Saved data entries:
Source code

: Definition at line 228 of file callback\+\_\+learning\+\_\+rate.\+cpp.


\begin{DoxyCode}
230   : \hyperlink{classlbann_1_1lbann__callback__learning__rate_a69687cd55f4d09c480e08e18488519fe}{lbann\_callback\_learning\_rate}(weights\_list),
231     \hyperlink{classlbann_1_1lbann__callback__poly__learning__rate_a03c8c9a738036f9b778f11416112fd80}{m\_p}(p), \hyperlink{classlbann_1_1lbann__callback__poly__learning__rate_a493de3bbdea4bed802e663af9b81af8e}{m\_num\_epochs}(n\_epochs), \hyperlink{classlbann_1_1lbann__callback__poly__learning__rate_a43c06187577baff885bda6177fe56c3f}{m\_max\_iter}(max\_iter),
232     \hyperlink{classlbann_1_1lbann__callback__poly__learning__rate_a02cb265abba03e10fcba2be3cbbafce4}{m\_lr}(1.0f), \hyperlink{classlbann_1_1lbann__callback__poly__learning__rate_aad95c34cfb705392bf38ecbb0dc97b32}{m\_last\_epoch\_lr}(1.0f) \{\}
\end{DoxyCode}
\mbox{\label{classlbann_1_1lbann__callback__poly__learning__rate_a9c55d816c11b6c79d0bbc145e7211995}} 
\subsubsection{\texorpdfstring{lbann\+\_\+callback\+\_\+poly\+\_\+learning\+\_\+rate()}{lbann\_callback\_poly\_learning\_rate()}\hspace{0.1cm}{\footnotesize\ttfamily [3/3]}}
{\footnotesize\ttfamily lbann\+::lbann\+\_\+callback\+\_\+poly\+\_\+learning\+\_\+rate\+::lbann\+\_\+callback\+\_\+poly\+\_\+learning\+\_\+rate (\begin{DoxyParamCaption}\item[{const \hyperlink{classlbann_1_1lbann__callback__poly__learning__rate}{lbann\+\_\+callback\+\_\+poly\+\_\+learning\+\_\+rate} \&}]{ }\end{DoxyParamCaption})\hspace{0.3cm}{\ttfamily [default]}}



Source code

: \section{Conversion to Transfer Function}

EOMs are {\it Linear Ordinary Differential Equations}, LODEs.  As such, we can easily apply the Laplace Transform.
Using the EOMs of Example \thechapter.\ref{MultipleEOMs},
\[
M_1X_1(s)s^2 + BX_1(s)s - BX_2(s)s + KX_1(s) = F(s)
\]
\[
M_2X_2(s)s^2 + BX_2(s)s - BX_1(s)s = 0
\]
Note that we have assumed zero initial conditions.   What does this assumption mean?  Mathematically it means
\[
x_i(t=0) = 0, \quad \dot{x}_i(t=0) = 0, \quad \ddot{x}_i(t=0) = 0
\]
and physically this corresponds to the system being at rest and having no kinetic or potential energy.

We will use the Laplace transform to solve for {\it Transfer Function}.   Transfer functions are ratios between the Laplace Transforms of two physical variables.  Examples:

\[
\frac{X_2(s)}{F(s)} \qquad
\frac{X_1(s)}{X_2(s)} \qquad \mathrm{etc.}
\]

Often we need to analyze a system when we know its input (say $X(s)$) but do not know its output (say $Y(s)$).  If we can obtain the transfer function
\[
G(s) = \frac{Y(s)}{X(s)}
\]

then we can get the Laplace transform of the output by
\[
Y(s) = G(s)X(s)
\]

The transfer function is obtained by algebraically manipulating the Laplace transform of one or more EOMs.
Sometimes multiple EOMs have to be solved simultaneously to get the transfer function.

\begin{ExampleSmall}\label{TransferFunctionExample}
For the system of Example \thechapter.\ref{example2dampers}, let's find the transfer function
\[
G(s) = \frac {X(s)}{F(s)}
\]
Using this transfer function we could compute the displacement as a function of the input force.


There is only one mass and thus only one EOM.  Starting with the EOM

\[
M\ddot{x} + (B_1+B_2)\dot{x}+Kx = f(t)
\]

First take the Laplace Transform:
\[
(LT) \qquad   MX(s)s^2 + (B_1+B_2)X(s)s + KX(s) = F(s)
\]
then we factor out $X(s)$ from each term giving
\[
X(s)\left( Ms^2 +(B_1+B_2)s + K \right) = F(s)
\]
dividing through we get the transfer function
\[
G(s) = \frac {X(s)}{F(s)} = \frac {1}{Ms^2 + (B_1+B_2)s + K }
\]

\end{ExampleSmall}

• Exercise brief
Before answering, count every line of the data that holds the word "ExampleSmall"; the reply is that number only.

• Exercise result
2